Taxpayers may be overlooking an important break on income tax when they take a lump-sum distribution from a 401(k) plan.
A lump-sum distribution means the entire balance of the account is withdrawn within a single calendar year following a triggering event – you leave your employer, suffer a disability, reach age 59 1/2 or die. (Note that if you leave your employer before you turn 55 and you take a lump-sum distribution rather then rolling the funds into another qualified account, you may be subject to a penalty.)
If the distribution meets the definition of a lump sum, you may be able to avoid income tax on the net unrealized appreciation (NUA) of stock of your employer if that stock is placed into a taxable brokerage account. The difference in the value of the company stock from the time it was purchased to the time of distribution is the NUA.

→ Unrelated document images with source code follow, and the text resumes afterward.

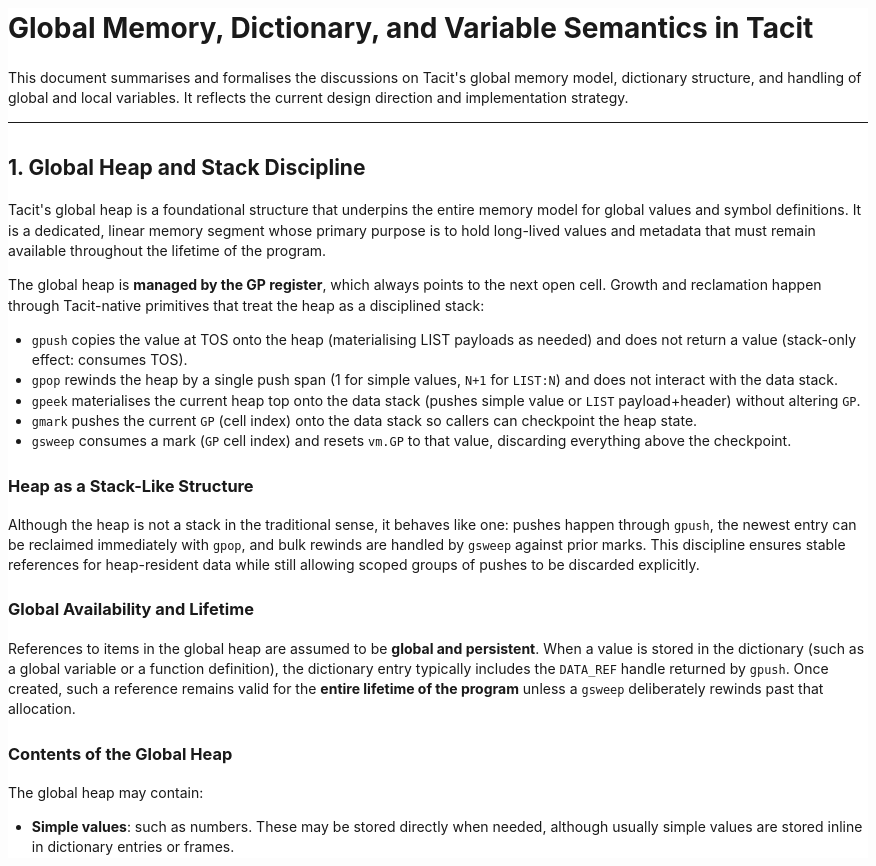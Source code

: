 # Global Memory, Dictionary, and Variable Semantics in Tacit

This document summarises and formalises the discussions on Tacit's global memory model, dictionary structure, and handling of global and local variables. It reflects the current design direction and implementation strategy.

---

## 1. Global Heap and Stack Discipline

Tacit's global heap is a foundational structure that underpins the entire memory model for global values and symbol definitions. It is a dedicated, linear memory segment whose primary purpose is to hold long-lived values and metadata that must remain available throughout the lifetime of the program.

The global heap is **managed by the GP register**, which always points to the next open cell. Growth and reclamation happen through Tacit-native primitives that treat the heap as a disciplined stack:

- `gpush` copies the value at TOS onto the heap (materialising LIST payloads as needed) and does not return a value (stack-only effect: consumes TOS).
- `gpop` rewinds the heap by a single push span (1 for simple values, `N+1` for `LIST:N`) and does not interact with the data stack.
- `gpeek` materialises the current heap top onto the data stack (pushes simple value or `LIST` payload+header) without altering `GP`.
- `gmark` pushes the current `GP` (cell index) onto the data stack so callers can checkpoint the heap state.
- `gsweep` consumes a mark (`GP` cell index) and resets `vm.GP` to that value, discarding everything above the checkpoint.

### Heap as a Stack-Like Structure

Although the heap is not a stack in the traditional sense, it behaves like one: pushes happen through `gpush`, the newest entry can be reclaimed immediately with `gpop`, and bulk rewinds are handled by `gsweep` against prior marks. This discipline ensures stable references for heap-resident data while still allowing scoped groups of pushes to be discarded explicitly.

### Global Availability and Lifetime

References to items in the global heap are assumed to be **global and persistent**. When a value is stored in the dictionary (such as a global variable or a function definition), the dictionary entry typically includes the `DATA_REF` handle returned by `gpush`. Once created, such a reference remains valid for the **entire lifetime of the program** unless a `gsweep` deliberately rewinds past that allocation.

### Contents of the Global Heap

The global heap may contain:

- **Simple values**: such as numbers. These may be stored directly when needed, although usually simple values are stored inline in dictionary entries or frames.
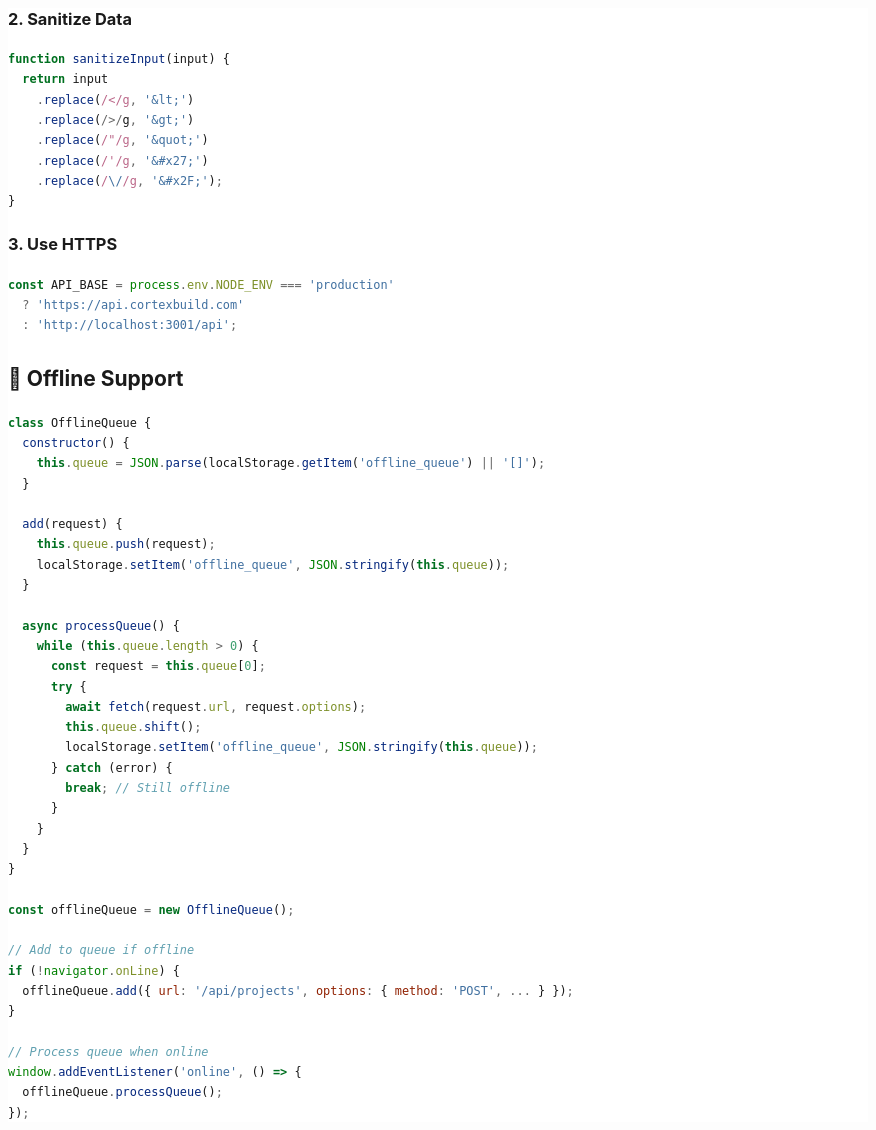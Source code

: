 ### 2. Sanitize Data

```javascript
function sanitizeInput(input) {
  return input
    .replace(/</g, '&lt;')
    .replace(/>/g, '&gt;')
    .replace(/"/g, '&quot;')
    .replace(/'/g, '&#x27;')
    .replace(/\//g, '&#x2F;');
}
```

### 3. Use HTTPS

```javascript
const API_BASE = process.env.NODE_ENV === 'production'
  ? 'https://api.cortexbuild.com'
  : 'http://localhost:3001/api';
```

## 📱 Offline Support

```javascript
class OfflineQueue {
  constructor() {
    this.queue = JSON.parse(localStorage.getItem('offline_queue') || '[]');
  }

  add(request) {
    this.queue.push(request);
    localStorage.setItem('offline_queue', JSON.stringify(this.queue));
  }

  async processQueue() {
    while (this.queue.length > 0) {
      const request = this.queue[0];
      try {
        await fetch(request.url, request.options);
        this.queue.shift();
        localStorage.setItem('offline_queue', JSON.stringify(this.queue));
      } catch (error) {
        break; // Still offline
      }
    }
  }
}

const offlineQueue = new OfflineQueue();

// Add to queue if offline
if (!navigator.onLine) {
  offlineQueue.add({ url: '/api/projects', options: { method: 'POST', ... } });
}

// Process queue when online
window.addEventListener('online', () => {
  offlineQueue.processQueue();
});
```
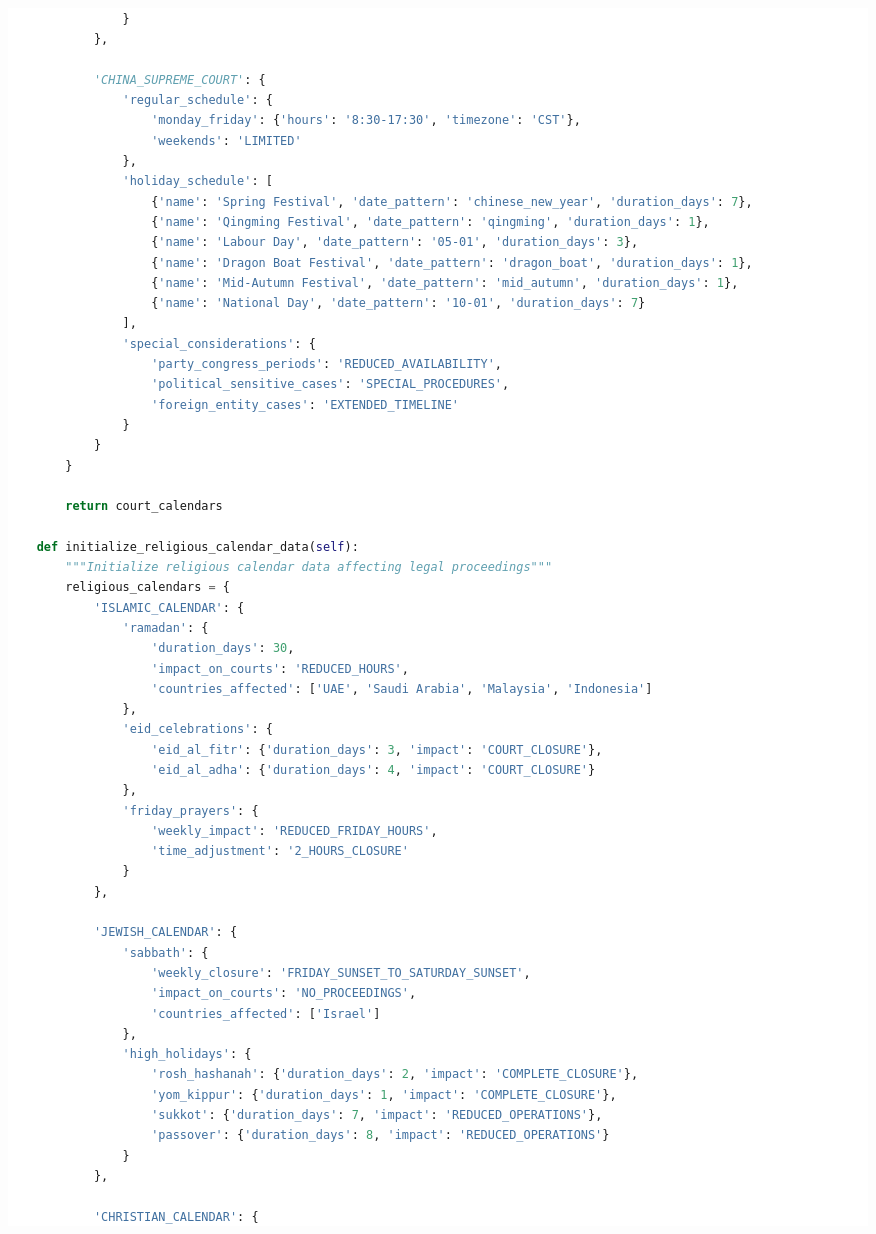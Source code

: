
 ```python
                }
            },
            
            'CHINA_SUPREME_COURT': {
                'regular_schedule': {
                    'monday_friday': {'hours': '8:30-17:30', 'timezone': 'CST'},
                    'weekends': 'LIMITED'
                },
                'holiday_schedule': [
                    {'name': 'Spring Festival', 'date_pattern': 'chinese_new_year', 'duration_days': 7},
                    {'name': 'Qingming Festival', 'date_pattern': 'qingming', 'duration_days': 1},
                    {'name': 'Labour Day', 'date_pattern': '05-01', 'duration_days': 3},
                    {'name': 'Dragon Boat Festival', 'date_pattern': 'dragon_boat', 'duration_days': 1},
                    {'name': 'Mid-Autumn Festival', 'date_pattern': 'mid_autumn', 'duration_days': 1},
                    {'name': 'National Day', 'date_pattern': '10-01', 'duration_days': 7}
                ],
                'special_considerations': {
                    'party_congress_periods': 'REDUCED_AVAILABILITY',
                    'political_sensitive_cases': 'SPECIAL_PROCEDURES',
                    'foreign_entity_cases': 'EXTENDED_TIMELINE'
                }
            }
        }
        
        return court_calendars
    
    def initialize_religious_calendar_data(self):
        """Initialize religious calendar data affecting legal proceedings"""
        religious_calendars = {
            'ISLAMIC_CALENDAR': {
                'ramadan': {
                    'duration_days': 30,
                    'impact_on_courts': 'REDUCED_HOURS',
                    'countries_affected': ['UAE', 'Saudi Arabia', 'Malaysia', 'Indonesia']
                },
                'eid_celebrations': {
                    'eid_al_fitr': {'duration_days': 3, 'impact': 'COURT_CLOSURE'},
                    'eid_al_adha': {'duration_days': 4, 'impact': 'COURT_CLOSURE'}
                },
                'friday_prayers': {
                    'weekly_impact': 'REDUCED_FRIDAY_HOURS',
                    'time_adjustment': '2_HOURS_CLOSURE'
                }
            },
            
            'JEWISH_CALENDAR': {
                'sabbath': {
                    'weekly_closure': 'FRIDAY_SUNSET_TO_SATURDAY_SUNSET',
                    'impact_on_courts': 'NO_PROCEEDINGS',
                    'countries_affected': ['Israel']
                },
                'high_holidays': {
                    'rosh_hashanah': {'duration_days': 2, 'impact': 'COMPLETE_CLOSURE'},
                    'yom_kippur': {'duration_days': 1, 'impact': 'COMPLETE_CLOSURE'},
                    'sukkot': {'duration_days': 7, 'impact': 'REDUCED_OPERATIONS'},
                    'passover': {'duration_days': 8, 'impact': 'REDUCED_OPERATIONS'}
                }
            },
            
            'CHRISTIAN_CALENDAR': {
```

To qualify, the distribution must be a lump sum, meaning the entire plan balance, not just the stock, must be withdrawn in one tax year. Other non-company stock assets in your plan may be rolled over tax free to an IRA or another qualified company plan and continue to grow tax deferred.
Let’s say you have a 401(k) account worth $1 million, of which $500,000 (current market value) is in employer stock. Using our example, let’s say that the cost basis on the stock now valued at $500,000 is $50,000. You would pay income tax at your current rate on the $50,000. At the time you sell the stock, you will pay capital gains tax (a maximum of 15 percent) on only the appreciation – the difference between the $50,000 cost basis and the current market value on the date of the sale, which may be higher or lower than the market value of $500,000 on the date of distribution. Thus, you have avoided paying income tax on the $450,000 of NUA.
There is no requirement to hold the segregated stock a certain amount of time after the lump-sum distribution in order to use the NUA exemption. If you’ve started taking retirement distributions, however, or you converted employer stock to cash within the plan, the NUA doesn’t apply. This special tax break applies only to untapped 401(k) accounts taking a lump-sum distribution within a single calendar year, with the employer stock being taken in kind, not in cash. These points bear repeating, as mistakes can be costly. Beneficiaries of 401(k) accounts can also use the NUA if they meet the same requirements.
Before making any decisions regarding rolling over or taking distributions from a 401(k) – whether you are the account owner or a beneficiary – you should consult financial and tax professionals to determine which options provide the most benefit with the least tax consequences.